2,432,000 tons needed ÷ 2,290 tons produced in March 2021 = 1,062.01 months = 88.5 years = 88 years, 6 months

Nobody else on the planet gets to use any cobalt for nearly the next century... the full capacity of planetary production is used ONLY for EVs in the United States.

For lithium:

It will also take 100+ years of non-stop global Lithium mining to meet ONLY United States EV demand for full fleet conversion.

There are 286 million active vehicles in the United States, and the absolute best production year for Tesla was 300,000 units.

Tesla would have to keep up their all-time-high production for another 953 YEARS just to meet 2021 EV demand.

(That's assuming Tesla are the only ones making EVs. If they only produced 20% of EVs for US electrification, that's STILL 191 YEARS.)

Taking Tesla's 13-year 500,000 TOTAL EV production from the total, then those additional 285.5 million vehicles — if all were the base model of the Model 3 — would require 12.85 Megatons of lithium.
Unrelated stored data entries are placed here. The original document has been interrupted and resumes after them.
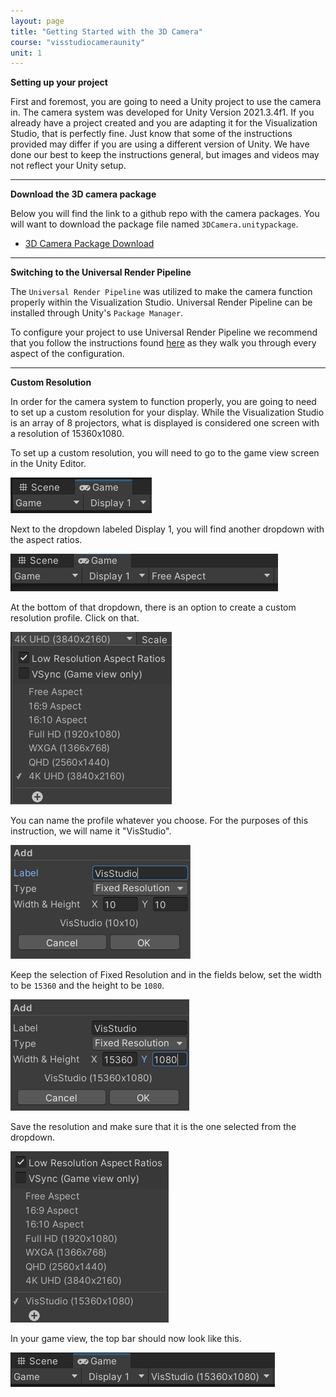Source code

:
 ```yaml
---
layout: page
title: "Getting Started with the 3D Camera"
course: "visstudiocameraunity"
unit: 1
---
```


**Setting up your project**

First and foremost, you are going to need a Unity project to use the camera in. The camera system was developed for Unity Version 2021.3.4f1. If you already have a project created and you are adapting it for the Visualization Studio, that is perfectly fine. Just know that some of the instructions provided may differ if you are using a different version of Unity. We have done our best to keep the instructions general, but images and videos may not reflect your Unity setup.

---

**Download the 3D camera package**

Below you will find the link to a github repo with the camera packages. You will want to download the package file named ```3DCamera.unitypackage```.

* [3D Camera Package Download](https://github.com/Elliott-Schultz/VisStudioTesting/tree/main/Assets/Packages)

---

**Switching to the Universal Render Pipeline**

The ```Universal Render Pipeline``` was utilized to make the camera function properly within the Visualization Studio. Universal Render Pipeline can be installed through Unity's ```Package Manager```.

To configure your project to use Universal Render Pipeline we recommend that you follow the instructions found [here](https://www.tomstephensondeveloper.co.uk/post/unity-universal-render-pipeline-urp-initial-setup) as they walk you through every aspect of the configuration.

---

**Custom Resolution**

In order for the camera system to function properly, you are going to need to set up a custom resolution for your display. While the Visualization Studio is an array of 8 projectors, what is displayed is considered one screen with a resolution of 15360x1080.

To set up a custom resolution, you will need to go to the game view screen in the Unity Editor.

![Switch to game view](images/gameview.png)

Next to the dropdown labeled Display 1, you will find another dropdown with the aspect ratios.

![Open aspect ratios](images/aspectratio.png)

At the bottom of that dropdown, there is an option to create a custom resolution profile. Click on that.

![Click to add custom aspect ratio](images/dropdown.png)

You can name the profile whatever you choose. For the purposes of this instruction, we will name it "VisStudio".

![Set name of custom aspect ratio](images/namevisstudio.png)

Keep the selection of Fixed Resolution and in the fields below, set the width to be ```15360``` and the height to be ```1080```.

![Set values of custom aspect ratio](images/setresolution.png)

Save the resolution and make sure that it is the one selected from the dropdown.

![Save custom aspect ratio](images/saved.png)

In your game view, the top bar should now look like this.

![Final result](images/finalaspectratio.png)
285,500,000 vehicles × 45 kg of Lithium per 50 kWh = 12,847,500,000 kg = 12.8475 Megatons ≈ 12.85 Megatons

As the all-time-high global lithium production was in 2019 at around 76.7 Kilotons... this means that we need 168 YEARS of global Lithium mining to meet the 2021 MINIMUM demand for EV batteries, and ONLY for the United States.

12,847,500,000 kg current MINIMUM EV demand for Lithium ÷ 76,700,000 kg of global Lithium production = 167.50326 years = 167 years, 6 months, 1 day ≈ 168 years

 


What if everyone isn't happy with a small passenger car for an EV?

What if everyone continues the (idiotic) trend of buying ever-larger, ever-more-expensive SUVs, crossovers, trucks, and other ungainly gigantic land barges?

So if all 286 million vehicles are instead gigantic SUVs and pickup trucks, then those battery packs would average around 200 kWh, so all numbers above would need to be multiplied by FOUR.

That requires over 350 years to mine enough cobalt, and over 670 years to mine enough lithium.